Search the entries for lines with the string "nginx" and say how many there are, giving only the number.

[Extracted data entries]

──────────────────────────────

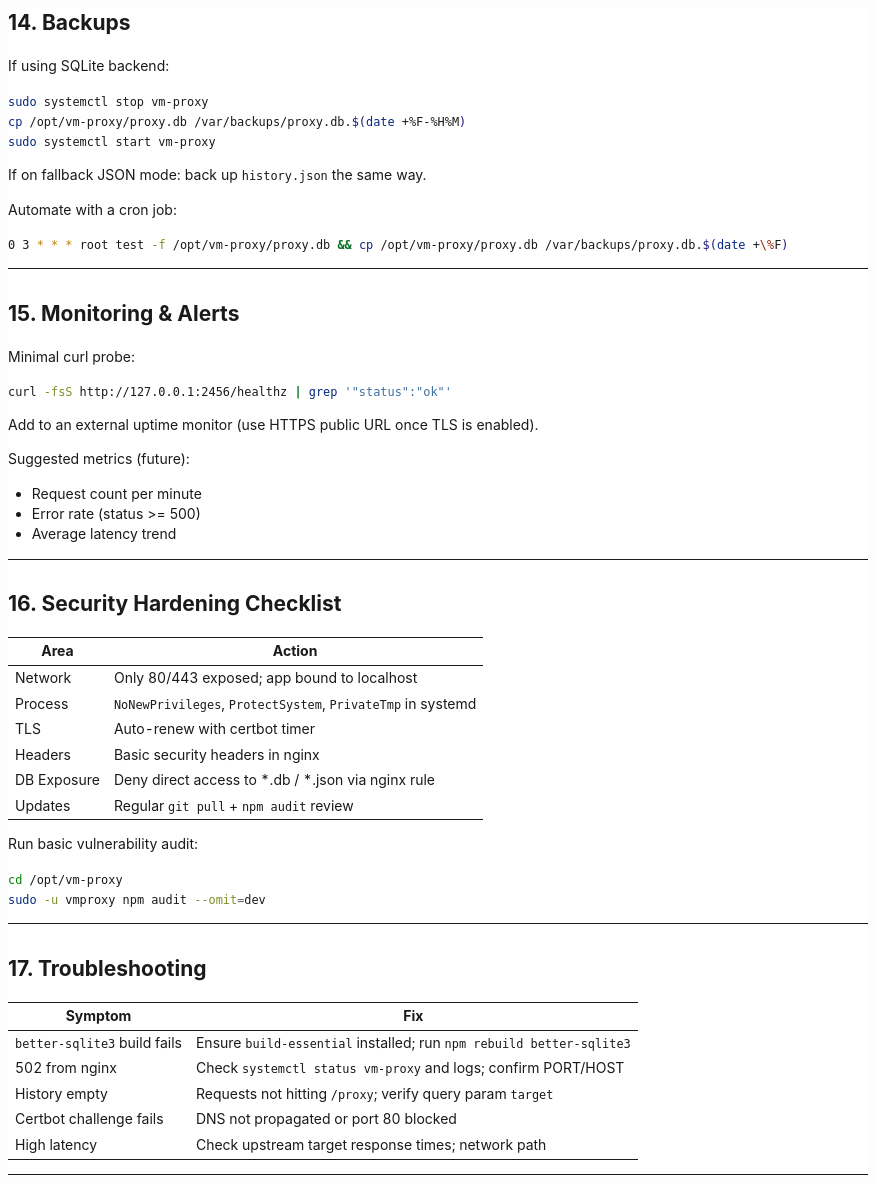 ## 14. Backups
If using SQLite backend:
```bash
sudo systemctl stop vm-proxy
cp /opt/vm-proxy/proxy.db /var/backups/proxy.db.$(date +%F-%H%M)
sudo systemctl start vm-proxy
```
If on fallback JSON mode: back up `history.json` the same way.

Automate with a cron job:
```bash
0 3 * * * root test -f /opt/vm-proxy/proxy.db && cp /opt/vm-proxy/proxy.db /var/backups/proxy.db.$(date +\%F)
```

---
## 15. Monitoring & Alerts
Minimal curl probe:
```bash
curl -fsS http://127.0.0.1:2456/healthz | grep '"status":"ok"'
```
Add to an external uptime monitor (use HTTPS public URL once TLS is enabled).

Suggested metrics (future):
- Request count per minute
- Error rate (status >= 500)
- Average latency trend

---
## 16. Security Hardening Checklist
| Area | Action |
|------|--------|
| Network | Only 80/443 exposed; app bound to localhost |
| Process | `NoNewPrivileges`, `ProtectSystem`, `PrivateTmp` in systemd |
| TLS | Auto-renew with certbot timer |
| Headers | Basic security headers in nginx |
| DB Exposure | Deny direct access to *.db / *.json via nginx rule |
| Updates | Regular `git pull` + `npm audit` review |

Run basic vulnerability audit:
```bash
cd /opt/vm-proxy
sudo -u vmproxy npm audit --omit=dev
```

---
## 17. Troubleshooting
| Symptom | Fix |
|---------|-----|
| `better-sqlite3` build fails | Ensure `build-essential` installed; run `npm rebuild better-sqlite3` |
| 502 from nginx | Check `systemctl status vm-proxy` and logs; confirm PORT/HOST |
| History empty | Requests not hitting `/proxy`; verify query param `target` |
| Certbot challenge fails | DNS not propagated or port 80 blocked |
| High latency | Check upstream target response times; network path |

---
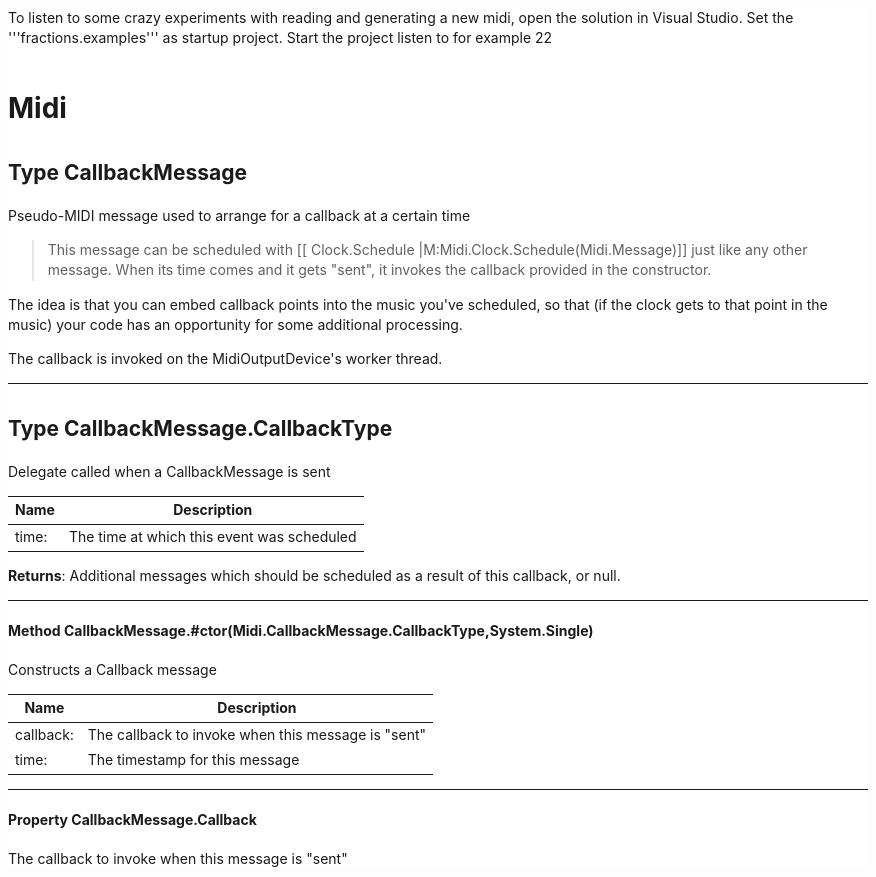 To listen to some crazy experiments with reading and generating a new midi,
open the solution in Visual Studio. Set the '''fractions.examples''' as startup project.
Start the project listen to for example 22

# Midi #

## Type CallbackMessage

Pseudo-MIDI message used to arrange for a callback at a certain time



> This message can be scheduled with [[ Clock.Schedule |M:Midi.Clock.Schedule(Midi.Message)]] just like any other message. When its time comes and it gets "sent", it invokes the callback provided in the constructor. 

 The idea is that you can embed callback points into the music you've scheduled, so that (if the clock gets to that point in the music) your code has an opportunity for some additional processing. 

 The callback is invoked on the MidiOutputDevice's worker thread. 





---
## Type CallbackMessage.CallbackType

Delegate called when a CallbackMessage is sent

|Name | Description |
|-----|------|
|time: | The time at which this event was scheduled|
**Returns**:  Additional messages which should be scheduled as a result of this callback, or null. 



---
#### Method CallbackMessage.#ctor(Midi.CallbackMessage.CallbackType,System.Single)

Constructs a Callback message

|Name | Description |
|-----|------|
|callback: | The callback to invoke when this message is "sent"|
|time: | The timestamp for this message|


---
#### Property CallbackMessage.Callback

The callback to invoke when this message is "sent"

──────────────────────────────

- _PROBLEM SOLUTION_: 3